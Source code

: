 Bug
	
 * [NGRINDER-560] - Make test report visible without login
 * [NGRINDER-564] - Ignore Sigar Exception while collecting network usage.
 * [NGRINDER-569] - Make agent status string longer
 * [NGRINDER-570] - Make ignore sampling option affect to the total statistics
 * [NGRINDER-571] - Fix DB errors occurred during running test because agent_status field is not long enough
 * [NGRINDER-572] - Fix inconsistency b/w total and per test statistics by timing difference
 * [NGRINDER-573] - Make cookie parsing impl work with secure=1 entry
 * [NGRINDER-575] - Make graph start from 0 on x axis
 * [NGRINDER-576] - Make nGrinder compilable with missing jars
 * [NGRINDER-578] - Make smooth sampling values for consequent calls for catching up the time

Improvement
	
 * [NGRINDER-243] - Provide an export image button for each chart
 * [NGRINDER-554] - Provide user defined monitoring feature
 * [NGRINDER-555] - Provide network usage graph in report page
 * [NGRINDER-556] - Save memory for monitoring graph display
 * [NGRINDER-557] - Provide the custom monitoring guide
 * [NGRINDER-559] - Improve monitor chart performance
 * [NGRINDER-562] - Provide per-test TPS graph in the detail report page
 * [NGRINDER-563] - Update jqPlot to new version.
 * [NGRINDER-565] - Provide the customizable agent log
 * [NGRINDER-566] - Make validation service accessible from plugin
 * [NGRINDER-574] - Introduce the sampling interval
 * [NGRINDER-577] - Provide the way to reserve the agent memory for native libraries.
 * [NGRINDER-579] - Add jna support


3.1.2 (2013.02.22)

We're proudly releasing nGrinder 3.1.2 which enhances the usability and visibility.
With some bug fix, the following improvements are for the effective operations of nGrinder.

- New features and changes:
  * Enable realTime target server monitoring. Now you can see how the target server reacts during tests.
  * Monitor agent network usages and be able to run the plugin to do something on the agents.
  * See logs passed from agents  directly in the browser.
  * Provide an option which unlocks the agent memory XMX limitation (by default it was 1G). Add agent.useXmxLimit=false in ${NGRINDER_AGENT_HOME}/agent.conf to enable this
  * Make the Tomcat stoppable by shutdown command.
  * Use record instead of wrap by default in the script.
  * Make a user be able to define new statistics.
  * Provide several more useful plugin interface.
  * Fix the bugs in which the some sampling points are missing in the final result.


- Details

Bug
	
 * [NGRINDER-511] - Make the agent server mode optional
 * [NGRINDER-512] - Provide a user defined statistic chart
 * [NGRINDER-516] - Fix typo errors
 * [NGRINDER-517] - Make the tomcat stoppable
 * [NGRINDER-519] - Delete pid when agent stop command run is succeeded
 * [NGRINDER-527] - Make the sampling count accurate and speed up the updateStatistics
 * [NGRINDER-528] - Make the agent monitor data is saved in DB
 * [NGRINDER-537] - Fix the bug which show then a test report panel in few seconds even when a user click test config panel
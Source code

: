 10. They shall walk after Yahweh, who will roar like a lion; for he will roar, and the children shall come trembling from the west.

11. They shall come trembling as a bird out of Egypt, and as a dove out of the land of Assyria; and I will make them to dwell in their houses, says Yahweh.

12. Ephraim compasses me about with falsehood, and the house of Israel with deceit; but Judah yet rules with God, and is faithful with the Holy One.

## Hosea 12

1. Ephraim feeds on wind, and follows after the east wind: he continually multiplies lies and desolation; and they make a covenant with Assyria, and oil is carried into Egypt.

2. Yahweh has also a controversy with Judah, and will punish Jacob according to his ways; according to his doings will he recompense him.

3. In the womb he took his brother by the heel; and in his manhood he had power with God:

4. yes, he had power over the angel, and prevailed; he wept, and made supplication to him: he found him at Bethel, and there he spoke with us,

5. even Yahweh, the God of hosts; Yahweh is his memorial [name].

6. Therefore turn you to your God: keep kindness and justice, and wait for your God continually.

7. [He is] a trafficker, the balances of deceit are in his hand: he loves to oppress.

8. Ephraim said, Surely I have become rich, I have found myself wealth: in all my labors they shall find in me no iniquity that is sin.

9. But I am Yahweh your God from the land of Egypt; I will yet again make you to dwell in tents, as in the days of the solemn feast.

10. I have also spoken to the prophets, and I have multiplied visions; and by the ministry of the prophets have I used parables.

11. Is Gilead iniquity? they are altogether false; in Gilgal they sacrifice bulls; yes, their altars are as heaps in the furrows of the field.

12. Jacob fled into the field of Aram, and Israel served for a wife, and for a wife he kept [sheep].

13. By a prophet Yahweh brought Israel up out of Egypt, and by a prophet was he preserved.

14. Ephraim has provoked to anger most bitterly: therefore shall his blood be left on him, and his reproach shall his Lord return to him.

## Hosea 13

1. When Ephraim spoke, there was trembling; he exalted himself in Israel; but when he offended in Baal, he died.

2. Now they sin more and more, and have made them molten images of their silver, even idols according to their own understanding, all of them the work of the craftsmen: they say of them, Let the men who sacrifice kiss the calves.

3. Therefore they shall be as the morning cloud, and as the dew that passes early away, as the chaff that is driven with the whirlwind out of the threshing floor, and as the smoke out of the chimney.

--*--

▸ **Description of the task**
Scan the listing above for the line that has "7. [He is] a", then copy exactly from that line through the line that has "2. Now they".

▸ **Response to this exercise**
7. [He is] a trafficker, the balances of deceit are in his hand: he loves to oppress.

8. Ephraim said, Surely I have become rich, I have found myself wealth: in all my labors they shall find in me no iniquity that is sin.

9. But I am Yahweh your God from the land of Egypt; I will yet again make you to dwell in tents, as in the days of the solemn feast.

10. I have also spoken to the prophets, and I have multiplied visions; and by the ministry of the prophets have I used parables.

11. Is Gilead iniquity? they are altogether false; in Gilgal they sacrifice bulls; yes, their altars are as heaps in the furrows of the field.

12. Jacob fled into the field of Aram, and Israel served for a wife, and for a wife he kept [sheep].

13. By a prophet Yahweh brought Israel up out of Egypt, and by a prophet was he preserved.

14. Ephraim has provoked to anger most bitterly: therefore shall his blood be left on him, and his reproach shall his Lord return to him.

## Hosea 13

1. When Ephraim spoke, there was trembling; he exalted himself in Israel; but when he offended in Baal, he died.

2. Now they sin more and more, and have made them molten images of their silver, even idols according to their own understanding, all of them the work of the craftsmen: they say of them, Let the men who sacrifice kiss the calves.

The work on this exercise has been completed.